▶ [DATA SHOWN]:

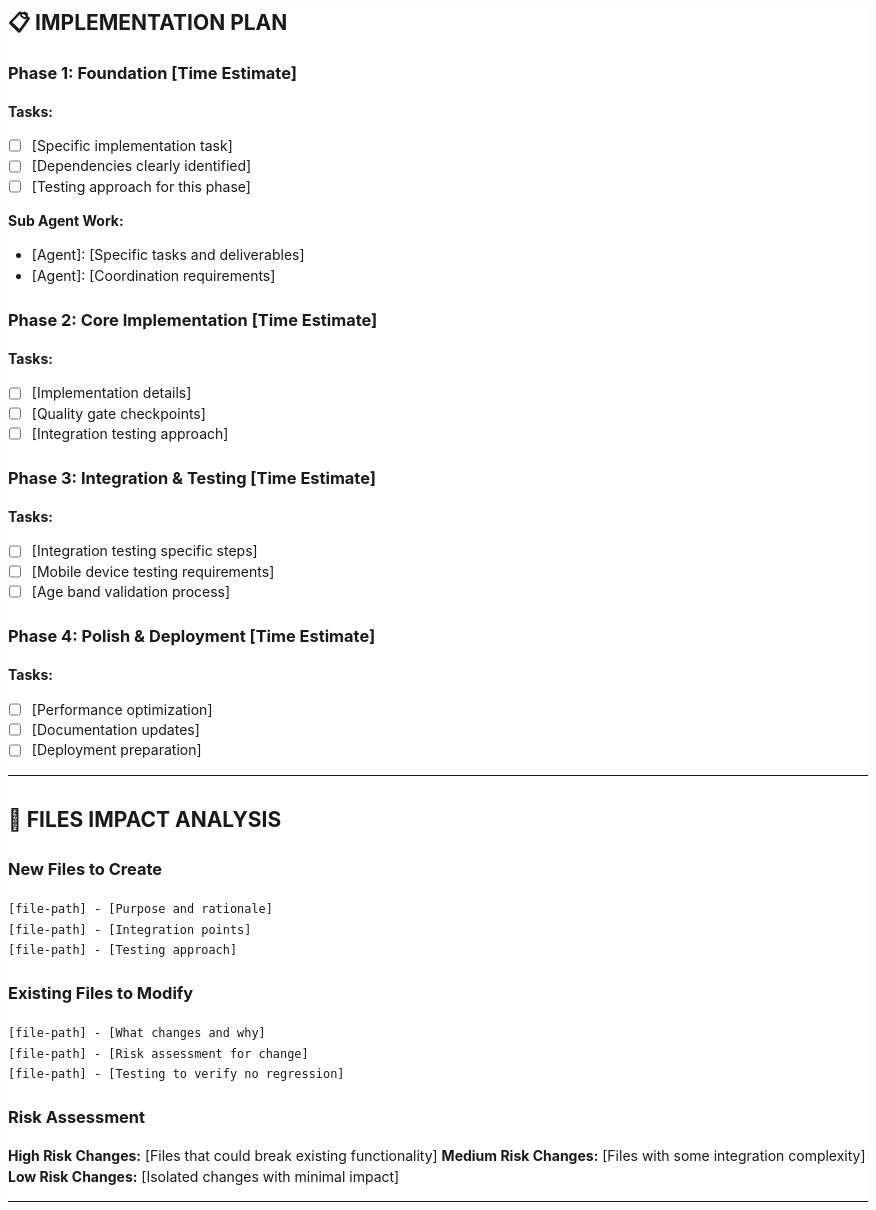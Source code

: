 
## 📋 **IMPLEMENTATION PLAN**

### Phase 1: Foundation [Time Estimate]
**Tasks:**
- [ ] [Specific implementation task]
- [ ] [Dependencies clearly identified] 
- [ ] [Testing approach for this phase]

**Sub Agent Work:**
- [Agent]: [Specific tasks and deliverables]
- [Agent]: [Coordination requirements]

### Phase 2: Core Implementation [Time Estimate]
**Tasks:**
- [ ] [Implementation details]
- [ ] [Quality gate checkpoints]
- [ ] [Integration testing approach]

### Phase 3: Integration & Testing [Time Estimate]
**Tasks:**
- [ ] [Integration testing specific steps]
- [ ] [Mobile device testing requirements]
- [ ] [Age band validation process]

### Phase 4: Polish & Deployment [Time Estimate]
**Tasks:**
- [ ] [Performance optimization]
- [ ] [Documentation updates]
- [ ] [Deployment preparation]

---

## 📁 **FILES IMPACT ANALYSIS**

### New Files to Create
```
[file-path] - [Purpose and rationale]
[file-path] - [Integration points]
[file-path] - [Testing approach]
```

### Existing Files to Modify
```
[file-path] - [What changes and why]
[file-path] - [Risk assessment for change]
[file-path] - [Testing to verify no regression]
```

### Risk Assessment
**High Risk Changes:** [Files that could break existing functionality]
**Medium Risk Changes:** [Files with some integration complexity]
**Low Risk Changes:** [Isolated changes with minimal impact]

---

▶ [REQUIRED WORK]:
The data above must be written out again without alteration, and the pictures in them must be excluded.

▶ [ANSWER BOX]:
Source code

: 
## 📋 **IMPLEMENTATION PLAN**

### Phase 1: Foundation [Time Estimate]
**Tasks:**
- [ ] [Specific implementation task]
- [ ] [Dependencies clearly identified] 
- [ ] [Testing approach for this phase]

**Sub Agent Work:**
- [Agent]: [Specific tasks and deliverables]
- [Agent]: [Coordination requirements]

### Phase 2: Core Implementation [Time Estimate]
**Tasks:**
- [ ] [Implementation details]
- [ ] [Quality gate checkpoints]
- [ ] [Integration testing approach]

### Phase 3: Integration & Testing [Time Estimate]
**Tasks:**
- [ ] [Integration testing specific steps]
- [ ] [Mobile device testing requirements]
- [ ] [Age band validation process]

### Phase 4: Polish & Deployment [Time Estimate]
**Tasks:**
- [ ] [Performance optimization]
- [ ] [Documentation updates]
- [ ] [Deployment preparation]

---

## 📁 **FILES IMPACT ANALYSIS**

### New Files to Create
```
[file-path] - [Purpose and rationale]
[file-path] - [Integration points]
[file-path] - [Testing approach]
```

### Existing Files to Modify
```
[file-path] - [What changes and why]
[file-path] - [Risk assessment for change]
[file-path] - [Testing to verify no regression]
```

### Risk Assessment
**High Risk Changes:** [Files that could break existing functionality]
**Medium Risk Changes:** [Files with some integration complexity]
**Low Risk Changes:** [Isolated changes with minimal impact]

---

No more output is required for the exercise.